For my situation, leaving it in is a terrible option. My pension is based on my 5 best years of salary, and a percentage based on my (limited) years of working there. Since I won't come close to meeting my "factor" (combination of age and contributing work years) I can't touch it before 65, or I would lose most of it as a penalty. Then at 65, it'll be miniscule since my salary for the first years was low and I missed all of the big pay increases while on leave. 

Pulling it out now is the best option for me since the commuted values right now are really high (due to terrible interest rates). Win for me, but I can't wait too long or the value may drop significantly. Although every situation is different - I have coworkers who worked for the same number of years as I did and their estimated pension payouts double mine. They started after me and had much better salaries because of the pay increases.


----------



## BigMFfan

MorningCoffee said:


> Thanks, that helps. I hadn't really considered your second option. Makes sense in my situation, since I am planning on monthly contributions to new investments. Also seems easier to manage this way.
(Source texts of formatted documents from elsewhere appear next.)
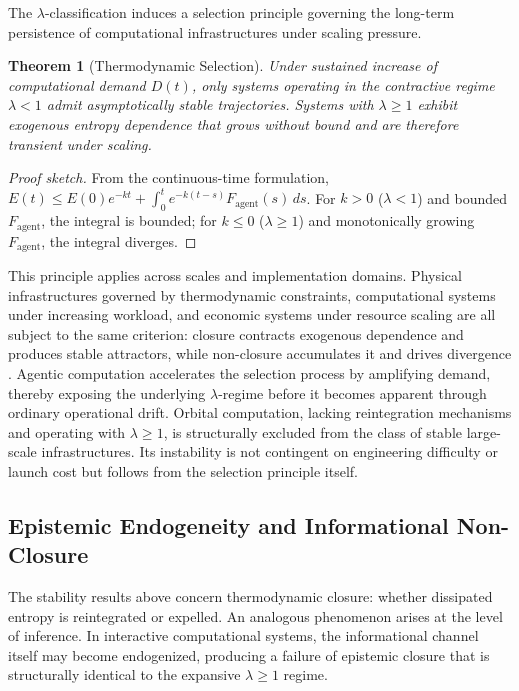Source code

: \documentclass[11pt,a4paper]{article}
\theoremstyle{plain}
\newtheorem{theorem}{Theorem}
\theoremstyle{definition}
\theoremstyle{remark}
\begin{document}
The $\lambda$-classification induces a selection principle governing the
long-term persistence of computational infrastructures under scaling pressure.

\begin{theorem}[Thermodynamic Selection]
\label{thm:selection2}
Under sustained increase of computational demand $D(t)$, only systems operating
in the contractive regime $\lambda < 1$ admit asymptotically stable trajectories.
Systems with $\lambda \geq 1$ exhibit exogenous entropy dependence that grows
without bound and are therefore transient under scaling.
\end{theorem}

\begin{proof}[Proof sketch]
From the continuous-time formulation, $E(t) \leq E(0)e^{-kt} + \int_0^t
e^{-k(t-s)}F_{\mathrm{agent}}(s)\,ds$. For $k > 0$ ($\lambda < 1$) and bounded
$F_{\mathrm{agent}}$, the integral is bounded; for $k \leq 0$ ($\lambda \geq 1$)
and monotonically growing $F_{\mathrm{agent}}$, the integral diverges.
\end{proof}

This principle applies across scales and implementation domains. Physical
infrastructures governed by thermodynamic constraints, computational systems
under increasing workload, and economic systems under resource scaling are all
subject to the same criterion: closure contracts exogenous dependence and
produces stable attractors, while non-closure accumulates it and drives
divergence \citep{georgescu1971,garrett2011,ayres1998}. Agentic computation
accelerates the selection process by amplifying demand, thereby exposing the
underlying $\lambda$-regime before it becomes apparent through ordinary
operational drift. Orbital computation, lacking reintegration mechanisms and
operating with $\lambda \geq 1$, is structurally excluded from the class of
stable large-scale infrastructures. Its instability is not contingent on
engineering difficulty or launch cost but follows from the selection principle
itself.

\subsection{Epistemic Endogeneity and Informational Non-Closure}

The stability results above concern thermodynamic closure: whether dissipated
entropy is reintegrated or expelled. An analogous phenomenon arises at the level
of inference. In interactive computational systems, the informational channel
itself may become endogenized, producing a failure of epistemic closure that is
structurally identical to the expansive $\lambda \geq 1$ regime.
\end{document}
The second option is how I manage my LIRA as well. It contains all my US stocks, and international ones that do not have any tax withheld.


----------



## eiffel

MorningCoffee said:


> For my situation, leaving it in is a terrible option. My pension is based on my 5 best years of salary, and a percentage based on my (limited) years of working there. Since I won't come close to meeting my "factor" (combination of age and contributing work years) I can't touch it before 65, or I would lose most of it as a penalty. Then at 65, it'll be miniscule since my salary for the first years was low and I missed all of the big pay increases while on leave.
> 
> Pulling it out now is the best option for me since the commuted values right now are really high (due to terrible interest rates). Win for me, but I can't wait too long or the value may drop significantly. Although every situation is different - I have coworkers who worked for the same number of years as I did and their estimated pension payouts double mine. They started after me and had much better salaries because of the pay increases.
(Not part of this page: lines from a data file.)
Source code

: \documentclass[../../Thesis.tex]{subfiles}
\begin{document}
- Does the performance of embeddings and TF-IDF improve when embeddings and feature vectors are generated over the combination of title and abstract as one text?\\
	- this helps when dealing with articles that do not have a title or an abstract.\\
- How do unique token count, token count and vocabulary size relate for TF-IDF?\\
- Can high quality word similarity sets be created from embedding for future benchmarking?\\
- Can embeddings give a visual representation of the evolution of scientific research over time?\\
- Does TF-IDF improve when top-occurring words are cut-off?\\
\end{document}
Are you sure the biggest factor is salary ? I have seen some of my co-workers commuted values and they are wide ranging. I thought the biggest factor was years worked but according to one pension rep they said it has nothing to do with years of service. They said it had to do with interest rates, age, gender and if you are marital status.

I guess the closer you are to 55 the closer you are to retirement and less penalty for retiring early.
maritial status - I guess if you are married, the pension plan has to set aside more funds in actuarial sense ?
gender - I don't know about this one, but I guess if you are a female, odds are you going to live longer than your counter part.


----------



## Sampson

MoneyGal said:


> I often think that a "small" DB pension plus savings outside a pension is the ideal retirement income scenario.


from a risk perspective?


----------



## peterk

Jon_Snow said:


> I am a member of a very good DB plan, and I have to admit that leaving this plan is probably the biggest regret I will have when I quit my current job. I am walking away from alot of future security. Current communted value is around 120k.


Can't you take the pension at 65? Or are they forcing you out and into a LIRA when you quit?


----------